No New Jersey court has decided whether the New Jersey Automobile Full Insurance Underwriting Association (N.J.A.F.I.U.A.) or the Unsatisfied Claim and Judgment Fund (U.C.J.F.) is primarily liable for Personal Injury Protection (PIP) coverage for a pedestrian injured by a stolen car. The matter is before the court on cross-motion for summary judgment by plaintiff and N.J.A.F.I.U.A.

Absent compelling cause, this court will adhere to precedent set by a coordinate branch of the judicial system even though it may not be binding or obligatory authority. In a society which is highly litigious and engulfed with reported cases, a strong argument can be made for judicial consistency. New Jersey Mfgrs. Ins. v. Griffin, 253 N.J.Super. 173, 601 A.2d 261 (Law Div.1991) controls the issue of whether the PIP carrier of the owner of the car applies when the car is stolen. Though this court may have reservations, there is sufficient logic in that opinion to outweigh the confusion which would follow if a coordinate court reached a different result.

[483]*483The rationale which the court is using to determine the issue of primacy is essentially the verbatim adoption of the argument submitted by U.C.J.F.

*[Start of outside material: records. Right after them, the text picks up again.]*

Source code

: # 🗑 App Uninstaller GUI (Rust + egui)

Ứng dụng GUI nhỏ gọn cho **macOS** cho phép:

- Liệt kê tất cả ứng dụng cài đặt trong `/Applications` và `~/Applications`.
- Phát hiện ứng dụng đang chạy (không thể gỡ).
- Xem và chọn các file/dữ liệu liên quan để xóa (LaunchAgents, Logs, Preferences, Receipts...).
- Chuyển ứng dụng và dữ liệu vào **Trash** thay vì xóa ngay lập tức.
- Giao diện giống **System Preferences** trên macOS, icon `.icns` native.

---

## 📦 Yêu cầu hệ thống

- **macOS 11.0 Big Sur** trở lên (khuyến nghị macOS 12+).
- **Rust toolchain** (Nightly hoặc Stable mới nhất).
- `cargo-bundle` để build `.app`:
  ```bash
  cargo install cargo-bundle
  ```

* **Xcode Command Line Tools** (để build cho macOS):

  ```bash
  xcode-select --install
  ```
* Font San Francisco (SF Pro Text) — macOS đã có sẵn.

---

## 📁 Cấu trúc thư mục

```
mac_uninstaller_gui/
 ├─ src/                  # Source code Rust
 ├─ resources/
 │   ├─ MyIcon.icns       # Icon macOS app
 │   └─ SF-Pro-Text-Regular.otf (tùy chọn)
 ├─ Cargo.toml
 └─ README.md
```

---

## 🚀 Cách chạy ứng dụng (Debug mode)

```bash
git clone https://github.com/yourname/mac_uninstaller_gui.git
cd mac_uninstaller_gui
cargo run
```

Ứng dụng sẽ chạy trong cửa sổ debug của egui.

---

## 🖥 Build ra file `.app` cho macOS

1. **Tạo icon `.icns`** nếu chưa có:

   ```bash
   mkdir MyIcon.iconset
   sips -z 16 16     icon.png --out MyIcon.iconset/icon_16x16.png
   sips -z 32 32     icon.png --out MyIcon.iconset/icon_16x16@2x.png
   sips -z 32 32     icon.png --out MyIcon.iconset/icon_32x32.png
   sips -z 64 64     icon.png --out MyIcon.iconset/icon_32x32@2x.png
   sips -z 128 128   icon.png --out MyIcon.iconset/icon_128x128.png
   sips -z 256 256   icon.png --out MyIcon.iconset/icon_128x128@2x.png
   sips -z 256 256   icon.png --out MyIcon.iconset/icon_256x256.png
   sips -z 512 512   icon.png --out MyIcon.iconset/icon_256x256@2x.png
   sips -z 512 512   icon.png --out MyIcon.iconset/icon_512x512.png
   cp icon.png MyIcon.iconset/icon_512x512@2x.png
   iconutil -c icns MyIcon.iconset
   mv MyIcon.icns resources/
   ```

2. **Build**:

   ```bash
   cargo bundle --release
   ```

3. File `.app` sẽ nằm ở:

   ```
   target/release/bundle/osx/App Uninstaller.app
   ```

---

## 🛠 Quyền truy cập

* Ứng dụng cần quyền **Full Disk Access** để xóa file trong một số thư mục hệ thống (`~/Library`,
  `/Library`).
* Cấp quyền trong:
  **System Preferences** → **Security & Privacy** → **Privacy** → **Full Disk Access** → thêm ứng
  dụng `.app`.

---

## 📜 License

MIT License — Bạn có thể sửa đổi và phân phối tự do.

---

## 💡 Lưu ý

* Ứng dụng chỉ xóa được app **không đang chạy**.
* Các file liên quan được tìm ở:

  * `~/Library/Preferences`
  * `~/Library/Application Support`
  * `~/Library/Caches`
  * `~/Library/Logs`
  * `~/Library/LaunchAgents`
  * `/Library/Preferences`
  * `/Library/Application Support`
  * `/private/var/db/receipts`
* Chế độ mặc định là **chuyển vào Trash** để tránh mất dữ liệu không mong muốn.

Plaintiff sustained serious injuries on March 14,1991, while a pedestrian crossing Stegman Street in Jersey City, New Jersey. He alleges that he was struck by a 1982 Buick owned by defendant Lorraine Farrion. The operator of the vehicle is unknown. Ms. Farrion contends that her vehicle was stolen and it is inferred that the thief was driving the motor vehicle at the time the accident occurred. These defendants do not have facts to dispute that contention.

N.J.A.F.I.U.A. argues that it should not be obligated to provide personal injury protection to the injured plaintiff because of the theft of the vehicle and the fact that it was being operated without the owner’s permission relying, in great part, upon the holding of Morgan v. Prudential Ins. Co. of America, 242 N.J.Super. 638, 577 A.2d 1300 (App.Div.1990), although the fact pattern, reasoning and spirit of the holding in that case are significantly different from the matter at bar.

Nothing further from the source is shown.